Task item: Write the data below out again, unchanged.

Data to examine Start Marker

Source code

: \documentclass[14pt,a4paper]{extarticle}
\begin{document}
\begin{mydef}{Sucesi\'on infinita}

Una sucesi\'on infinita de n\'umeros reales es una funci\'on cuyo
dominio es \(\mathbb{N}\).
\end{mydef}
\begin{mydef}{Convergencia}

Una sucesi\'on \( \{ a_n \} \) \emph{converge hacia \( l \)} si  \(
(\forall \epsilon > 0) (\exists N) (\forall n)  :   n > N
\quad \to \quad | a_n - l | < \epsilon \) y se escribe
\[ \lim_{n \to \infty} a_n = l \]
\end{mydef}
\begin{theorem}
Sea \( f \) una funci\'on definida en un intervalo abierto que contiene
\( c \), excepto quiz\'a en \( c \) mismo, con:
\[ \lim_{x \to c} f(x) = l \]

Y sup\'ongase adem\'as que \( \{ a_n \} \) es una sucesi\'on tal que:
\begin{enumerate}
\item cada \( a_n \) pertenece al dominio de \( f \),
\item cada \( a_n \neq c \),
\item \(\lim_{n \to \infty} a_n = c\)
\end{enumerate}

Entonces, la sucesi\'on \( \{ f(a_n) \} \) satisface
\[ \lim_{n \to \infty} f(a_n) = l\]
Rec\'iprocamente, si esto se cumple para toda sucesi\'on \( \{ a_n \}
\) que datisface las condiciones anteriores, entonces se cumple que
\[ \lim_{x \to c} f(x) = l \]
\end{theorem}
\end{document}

Data to examine End Marker

Output of the task:
Source code

: \documentclass[14pt,a4paper]{extarticle}
\begin{document}
\begin{mydef}{Sucesi\'on infinita}

Una sucesi\'on infinita de n\'umeros reales es una funci\'on cuyo
dominio es \(\mathbb{N}\).
\end{mydef}
\begin{mydef}{Convergencia}

Una sucesi\'on \( \{ a_n \} \) \emph{converge hacia \( l \)} si  \(
(\forall \epsilon > 0) (\exists N) (\forall n)  :   n > N
\quad \to \quad | a_n - l | < \epsilon \) y se escribe
\[ \lim_{n \to \infty} a_n = l \]
\end{mydef}
\begin{theorem}
Sea \( f \) una funci\'on definida en un intervalo abierto que contiene
\( c \), excepto quiz\'a en \( c \) mismo, con:
\[ \lim_{x \to c} f(x) = l \]

Y sup\'ongase adem\'as que \( \{ a_n \} \) es una sucesi\'on tal que:
\begin{enumerate}
\item cada \( a_n \) pertenece al dominio de \( f \),
\item cada \( a_n \neq c \),
\item \(\lim_{n \to \infty} a_n = c\)
\end{enumerate}

Entonces, la sucesi\'on \( \{ f(a_n) \} \) satisface
\[ \lim_{n \to \infty} f(a_n) = l\]
Rec\'iprocamente, si esto se cumple para toda sucesi\'on \( \{ a_n \}
\) que datisface las condiciones anteriores, entonces se cumple que
\[ \lim_{x \to c} f(x) = l \]
\end{theorem}
\end{document}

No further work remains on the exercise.